Self-checkout glitches range from smudged barcodes to double-bagged items that never pass the scanner. Distractions (text alerts, restless kids, crowded lanes, etc.) compound the problem. Retailers see growing losses and increasingly flag discrepancies for investigation.
Section 812.014 of the Florida Statutes says a person commits theft when they knowingly take another’s property with the aim of permanently denying the owner its use or enjoyment. An honest scanning error lacks that intent, which is why prosecutors rarely file charges over a lone mis-scan. Patterns of conduct, not isolated mistakes, drive criminal filings.
Store practices and zero-tolerance policies
Some chains use loss-prevention teams and artificial intelligence to spot “skip-scanning.” Even minor shortages can trigger detention until managers review footage.
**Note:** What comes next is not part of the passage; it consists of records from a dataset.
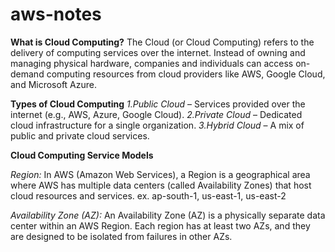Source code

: # aws-notes

**What is Cloud Computing?** 
The Cloud (or Cloud Computing) refers to the delivery of computing services over the internet. Instead of owning and managing physical hardware, companies and individuals can access on-demand computing resources from cloud providers like AWS, Google Cloud, and Microsoft Azure.

**Types of Cloud Computing**
*1.Public Cloud* – Services provided over the internet (e.g., AWS, Azure, Google Cloud).
*2.Private Cloud* – Dedicated cloud infrastructure for a single organization.
*3.Hybrid Cloud* – A mix of public and private cloud services.

**Cloud Computing Service Models**

*Region:* In AWS (Amazon Web Services), a Region is a geographical area where AWS has multiple data centers (called Availability Zones) that host cloud resources and services.
ex. ap-south-1, us-east-1, us-east-2

*Availability Zone (AZ):* An Availability Zone (AZ) is a physically separate data center within an AWS Region. Each region has at least two AZs, and they are designed to be isolated from failures in other AZs.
Stores sometimes press charges when shoppers fail to address errors pointed out by attendants.
Proving versus perceiving theft at the kiosk
Surveillance video, electronic transaction records and the shopper’s immediate reaction weigh heavily. Cooperating, apologizing and paying for missed items usually resolves the matter at store level. Repeated shortages, high-value goods or concealment attempts, however, can sway police toward arrest.
Fort Lauderdale courts view self-checkout theft through the lens of intent, statutory ranges and proof via direct and circumstantial evidence. Our state’s retail-theft statute criminalizes only intentional deprivation. Value under $750 is petit theft and anything above that becomes felony grand theft.
Defenses
Two defenses commonly end self-checkout cases before trial. The first is no intent. Register data, damaged barcodes and store videos can show a genuine scanning mistake. The second defense is immediate correction: if the shopper settles the unpaid item or notifies an employee before leaving the checkout area, prosecutors often treat the lapse as accidental and first-time defendants may be routed into Broward County’s Misdemeanor Diversion Program, avoiding a traditional criminal case. Even when criminal exposure fades, retailers may still send civil demand letters under Section 772.11 seeking $200 or triple damages plus fees.
A single scanning slip typically remains a civil matter, but patterns that suggest intent can invite criminal scrutiny. Understanding how Florida theft statutes hinge on intent, and how store policies interpret scanner data, helps shoppers navigate self-checkout with confidence while minimizing legal risk.